====== Given data ======

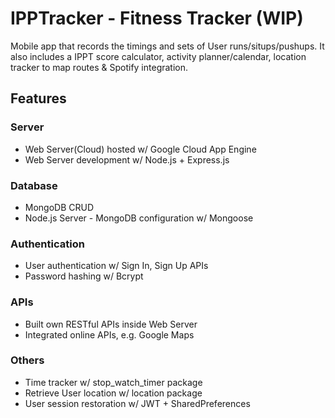 # IPPTracker - Fitness Tracker (WIP)

Mobile app that records the timings and sets of User runs/situps/pushups. It also includes a IPPT score calculator, activity planner/calendar, location tracker to map routes & Spotify integration.

## Features

### Server
- Web Server(Cloud) hosted w/ Google Cloud App Engine
- Web Server development w/ Node.js + Express.js

### Database
- MongoDB CRUD
- Node.js Server - MongoDB configuration w/ Mongoose

### Authentication
- User authentication w/ Sign In, Sign Up APIs
- Password hashing w/ Bcrypt

### APIs
- Built own RESTful APIs inside Web Server
- Integrated online APIs, e.g. Google Maps

### Others
- Time tracker w/ stop_watch_timer package
- Retrieve User location w/ location package
- User session restoration w/ JWT + SharedPreferences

======

> Your task:
No pictures should appear in the copy, and each record above is to be returned exactly.

> Result for this exercise:
 # IPPTracker - Fitness Tracker (WIP)

Mobile app that records the timings and sets of User runs/situps/pushups. It also includes a IPPT score calculator, activity planner/calendar, location tracker to map routes & Spotify integration.

## Features

### Server
- Web Server(Cloud) hosted w/ Google Cloud App Engine
- Web Server development w/ Node.js + Express.js

### Database
- MongoDB CRUD
- Node.js Server - MongoDB configuration w/ Mongoose

### Authentication
- User authentication w/ Sign In, Sign Up APIs
- Password hashing w/ Bcrypt

### APIs
- Built own RESTful APIs inside Web Server
- Integrated online APIs, e.g. Google Maps

### Others
- Time tracker w/ stop_watch_timer package
- Retrieve User location w/ location package
- User session restoration w/ JWT + SharedPreferences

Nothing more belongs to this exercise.